▸ **Work instructions**
Among the lines below, some may hold the word "However"; state how many do, giving only the number.

Listed entries Block Start

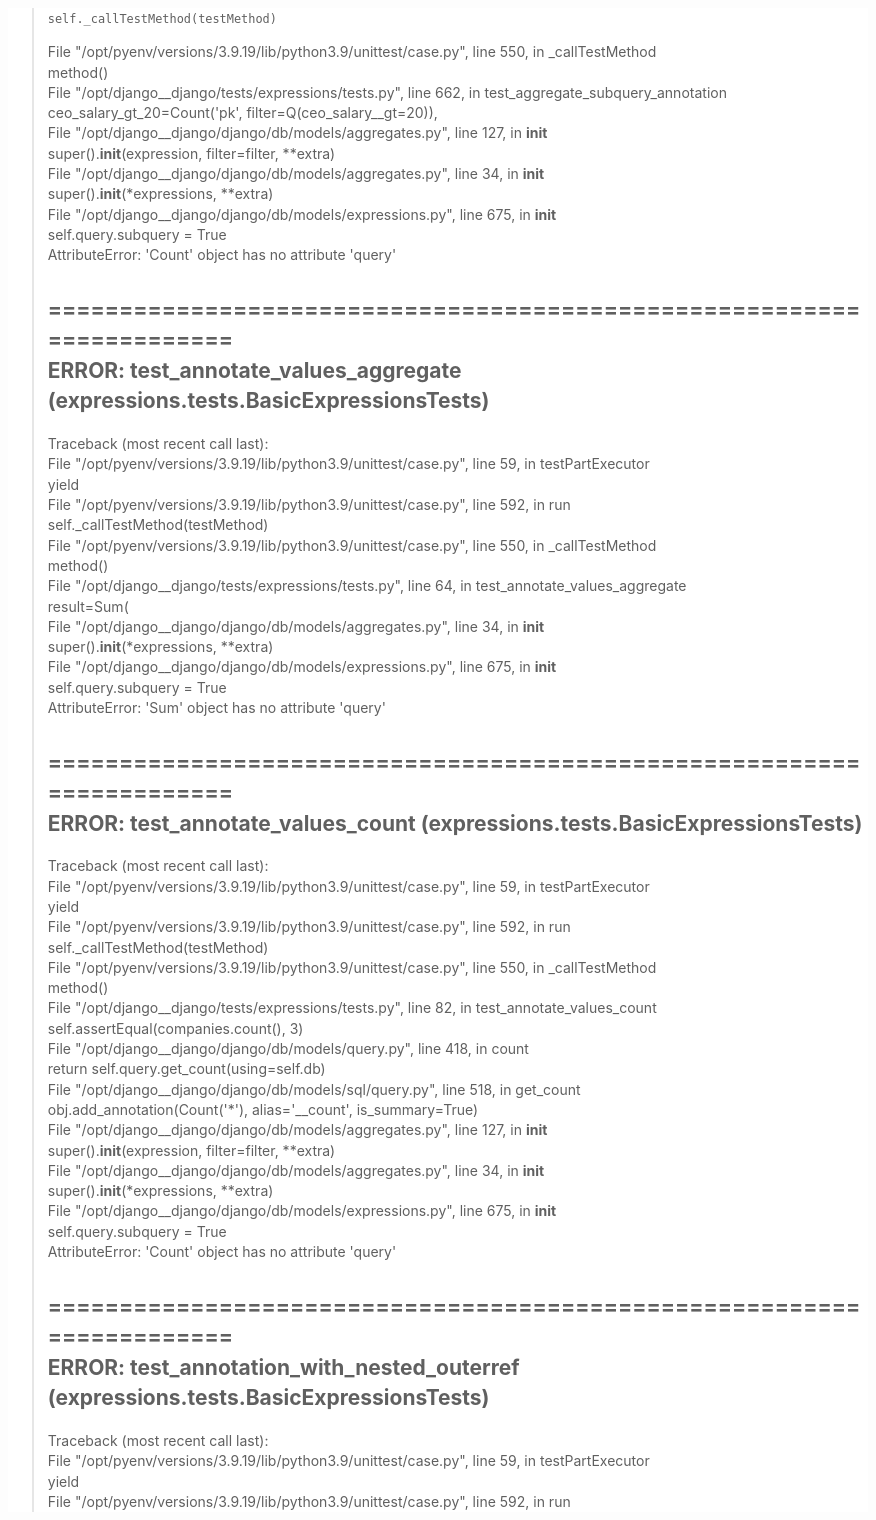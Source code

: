>     self._callTestMethod(testMethod)  
>   File "/opt/pyenv/versions/3.9.19/lib/python3.9/unittest/case.py", line 550, in _callTestMethod  
>     method()  
>   File "/opt/django__django/tests/expressions/tests.py", line 662, in test_aggregate_subquery_annotation  
>     ceo_salary_gt_20=Count('pk', filter=Q(ceo_salary__gt=20)),  
>   File "/opt/django__django/django/db/models/aggregates.py", line 127, in __init__  
>     super().__init__(expression, filter=filter, **extra)  
>   File "/opt/django__django/django/db/models/aggregates.py", line 34, in __init__  
>     super().__init__(*expressions, **extra)  
>   File "/opt/django__django/django/db/models/expressions.py", line 675, in __init__  
>     self.query.subquery = True  
> AttributeError: 'Count' object has no attribute 'query'  
>   
> ======================================================================  
> ERROR: test_annotate_values_aggregate (expressions.tests.BasicExpressionsTests)  
> ----------------------------------------------------------------------  
> Traceback (most recent call last):  
>   File "/opt/pyenv/versions/3.9.19/lib/python3.9/unittest/case.py", line 59, in testPartExecutor  
>     yield  
>   File "/opt/pyenv/versions/3.9.19/lib/python3.9/unittest/case.py", line 592, in run  
>     self._callTestMethod(testMethod)  
>   File "/opt/pyenv/versions/3.9.19/lib/python3.9/unittest/case.py", line 550, in _callTestMethod  
>     method()  
>   File "/opt/django__django/tests/expressions/tests.py", line 64, in test_annotate_values_aggregate  
>     result=Sum(  
>   File "/opt/django__django/django/db/models/aggregates.py", line 34, in __init__  
>     super().__init__(*expressions, **extra)  
>   File "/opt/django__django/django/db/models/expressions.py", line 675, in __init__  
>     self.query.subquery = True  
> AttributeError: 'Sum' object has no attribute 'query'  
>   
> ======================================================================  
> ERROR: test_annotate_values_count (expressions.tests.BasicExpressionsTests)  
> ----------------------------------------------------------------------  
> Traceback (most recent call last):  
>   File "/opt/pyenv/versions/3.9.19/lib/python3.9/unittest/case.py", line 59, in testPartExecutor  
>     yield  
>   File "/opt/pyenv/versions/3.9.19/lib/python3.9/unittest/case.py", line 592, in run  
>     self._callTestMethod(testMethod)  
>   File "/opt/pyenv/versions/3.9.19/lib/python3.9/unittest/case.py", line 550, in _callTestMethod  
>     method()  
>   File "/opt/django__django/tests/expressions/tests.py", line 82, in test_annotate_values_count  
>     self.assertEqual(companies.count(), 3)  
>   File "/opt/django__django/django/db/models/query.py", line 418, in count  
>     return self.query.get_count(using=self.db)  
>   File "/opt/django__django/django/db/models/sql/query.py", line 518, in get_count  
>     obj.add_annotation(Count('*'), alias='__count', is_summary=True)  
>   File "/opt/django__django/django/db/models/aggregates.py", line 127, in __init__  
>     super().__init__(expression, filter=filter, **extra)  
>   File "/opt/django__django/django/db/models/aggregates.py", line 34, in __init__  
>     super().__init__(*expressions, **extra)  
>   File "/opt/django__django/django/db/models/expressions.py", line 675, in __init__  
>     self.query.subquery = True  
> AttributeError: 'Count' object has no attribute 'query'  
>   
> ======================================================================  
> ERROR: test_annotation_with_nested_outerref (expressions.tests.BasicExpressionsTests)  
> ----------------------------------------------------------------------  
> Traceback (most recent call last):  
>   File "/opt/pyenv/versions/3.9.19/lib/python3.9/unittest/case.py", line 59, in testPartExecutor  
>     yield  
>   File "/opt/pyenv/versions/3.9.19/lib/python3.9/unittest/case.py", line 592, in run  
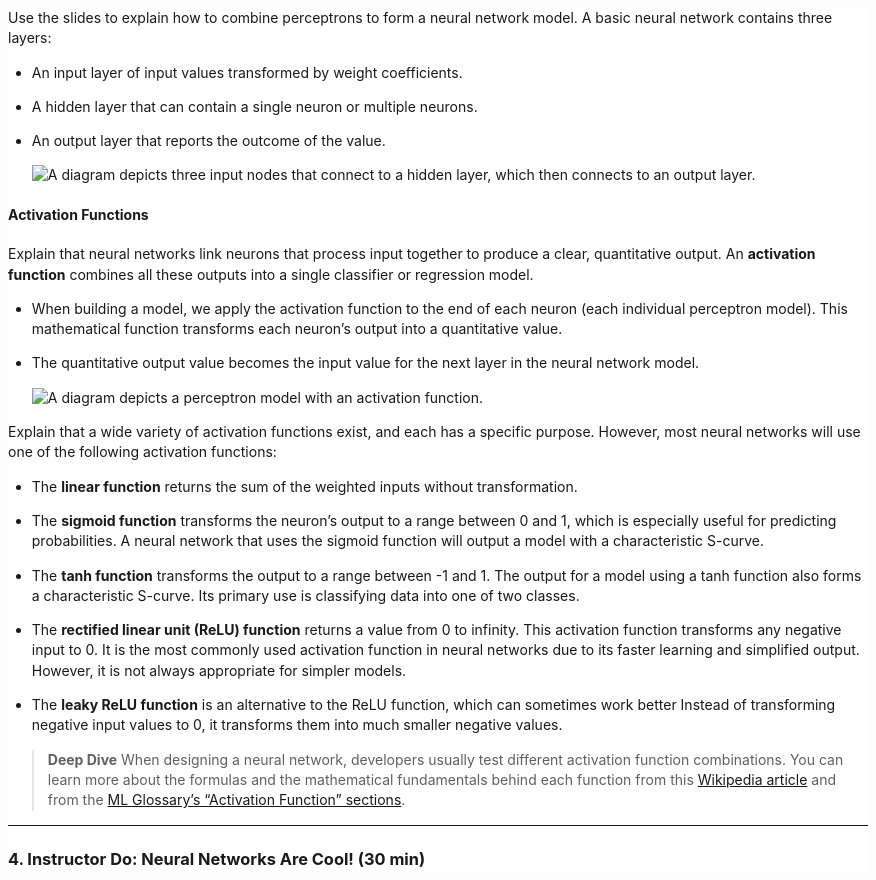 Use the slides to explain how to combine perceptrons to form a neural network model. A basic neural network contains three layers:

* An input layer of input values transformed by weight coefficients.

* A hidden layer that can contain a single neuron or multiple neurons.

* An output layer that reports the outcome of the value.

  ![A diagram depicts three input nodes that connect to a hidden layer, which then connects to an output layer.](Images/13-1-simple-neural-network.png)

#### Activation Functions

Explain that neural networks link neurons that process input together to produce a clear, quantitative output. An **activation function** combines all these outputs into a single classifier or regression model.

* When building a model, we apply the activation function to the end of each neuron (each individual perceptron model). This mathematical function transforms each neuron’s output into a quantitative value.

* The quantitative output value becomes the input value for the next layer in the neural network model.

  ![A diagram depicts a perceptron model with an activation function.](Images/13-1-activation-function.png)

Explain that a wide variety of activation functions exist, and each has a specific purpose. However, most neural networks will use one of the following activation functions:

* The **linear function** returns the sum of the weighted inputs without transformation.

* The **sigmoid function** transforms the neuron’s output to a range between 0 and 1, which is especially useful for predicting probabilities. A neural network that uses the sigmoid function will output a model with a characteristic S-curve.

* The **tanh function** transforms the output to a range between -1 and 1. The output for a model using a tanh function also forms a characteristic S-curve. Its primary use is classifying data into one of two classes.

* The **rectified linear unit (ReLU) function** returns a value from 0 to infinity. This activation function transforms any negative input to 0. It is the most commonly used activation function in neural networks due to its faster learning and simplified output. However, it is not always appropriate for simpler models.

* The **leaky ReLU function** is an alternative to the ReLU function, which can sometimes work better Instead of transforming negative input values to 0, it transforms them into much smaller negative values.

> **Deep Dive** When designing a neural network, developers usually test different activation function combinations. You can learn more about the formulas and the mathematical fundamentals behind each function from this [Wikipedia article](https://en.wikipedia.org/wiki/Activation_function) and from the [ML Glossary’s “Activation Function” sections](https://ml-cheatsheet.readthedocs.io/en/latest/activation_functions.html).

---

### 4. Instructor Do: Neural Networks Are Cool! (30 min)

Listed entries Block End

▸ **Solution**
2